In analyzing Mean Girls a few things became apparent. First, Cady is a monstrous figure due to the boundaries she consistently crosses. Second, Cady is Regina’s double causing her ultimate demise at the end of the movie. Finally, it portrays the school as a cybernetic system with the smallest unit being the clicks. In order to analyze these I will be pulling from a variety of texts; Mary Douglas’s Purity and Danger, Sigmund Freud’s The ‘Uncanny’ and Andrew Ure’s Philosophy of Manufactures.

Mary Douglas’s Purity and Danger is a great text to help analyze the monstrous. Her ideas about dirt specifically are imperative to understanding the monstrous.  “Dirt is matter out of place” (Douglas, 47), it helps us understand cultural boundaries and order.  

We should now force ourselves to focus on dirt. Defined in this way is appears as a residual category, rejected from our normal scheme of classifications.  In trying to focus on it we run against our strongest mental habit. For it seems that whatever we perceive as organized into patterns for which we, the perceivers, are largely responsible… It is generally agreed that all our impressions are schematically determined from the start. (Douglas, 45)  

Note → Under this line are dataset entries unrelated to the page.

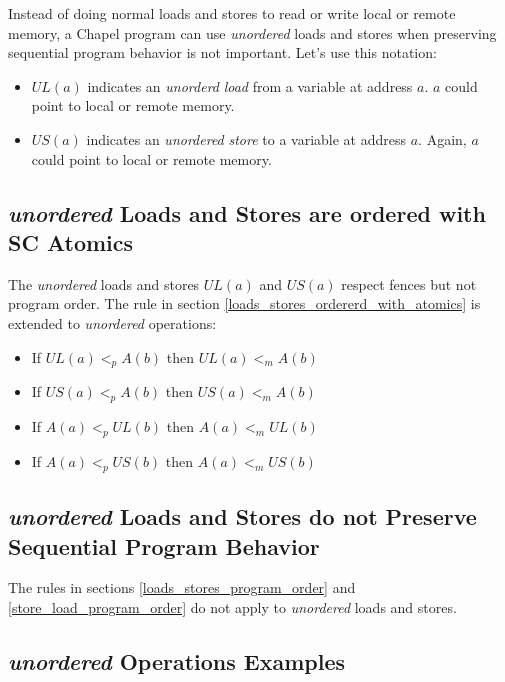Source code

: Instead of doing normal loads and stores to read or write local or remote
memory, a Chapel program can use \textit{unordered} loads and stores when
preserving sequential program behavior is not important. Let's use this
notation:

\begin{itemize}

  \item $UL(a)$ indicates an \textit{unorderd} \textit{load} from a
  variable at address $a$. $a$ could point to local or remote memory.

  \item $US(a)$ indicates an \textit{unordered} \textit{store} to a
  variable at address $a$. Again, $a$ could point to local or remote
  memory.

\end{itemize}

\subsection{\textit{unordered} Loads and Stores are ordered with SC Atomics}

The \textit{unordered} loads and stores $UL(a)$ and $US(a)$ respect fences
but not program order. The rule in section
\ref{loads_stores_ordererd_with_atomics} is extended to \textit{unordered}
operations:

\begin{itemize}
  \item If $UL(a)<_pA(b)$ then $UL(a)<_mA(b)$
  \item If $US(a)<_pA(b)$ then $US(a)<_mA(b)$
  \item If $A(a)<_pUL(b)$ then $A(a)<_mUL(b)$
  \item If $A(a)<_pUS(b)$ then $A(a)<_mUS(b)$
\end{itemize}

\subsection{\textit{unordered} Loads and Stores do not Preserve Sequential
Program Behavior}

The rules in sections \ref{loads_stores_program_order} and
\ref{store_load_program_order} do not apply to \textit{unordered} loads
and stores.

\subsection{\textit{unordered} Operations Examples}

 It also determines that cultures values and what is important to them. These are important determinations as all cultures are different and knowing the values boundaries and organizational structures are very important to understand it. This also brings up deeper into the concept of dirt and the consequences of it.

To deal with dirt first. In the course of any imposing of order, whether in the mid or in the external world, the attitude to rejected bits and pieces goes through two stages. First they are recognizably out of place, a threat to good order, and so are regarded as objectionable and vigorously brushed away. At this stage whey have some identity: they can be seen to be unwanted bits of whatever it was it was they came from, hair or food or wrappings. This stage at which they are dangerous; their half identity still clings to them and the clarity of the scene in which they obtrude is impaired by their presence. But a long process of pulverizing, dissolving and rotting awaits any physical things that have been recognized as dirt. In the end, all identity is gone. (Douglas 197)

This helps us understand how dirt becomes part of an organizational structure. Proving that dirt doesn’t have to remain dirt it can acclimate to society. This is extremely useful in our understanding of monsters not just based on cultural differences of monsters but them as a whole. Monsters are the same as dirt thought they are beings out of place rather than matter. It is also imperative to determine what causes them to be out of place in order to understand them.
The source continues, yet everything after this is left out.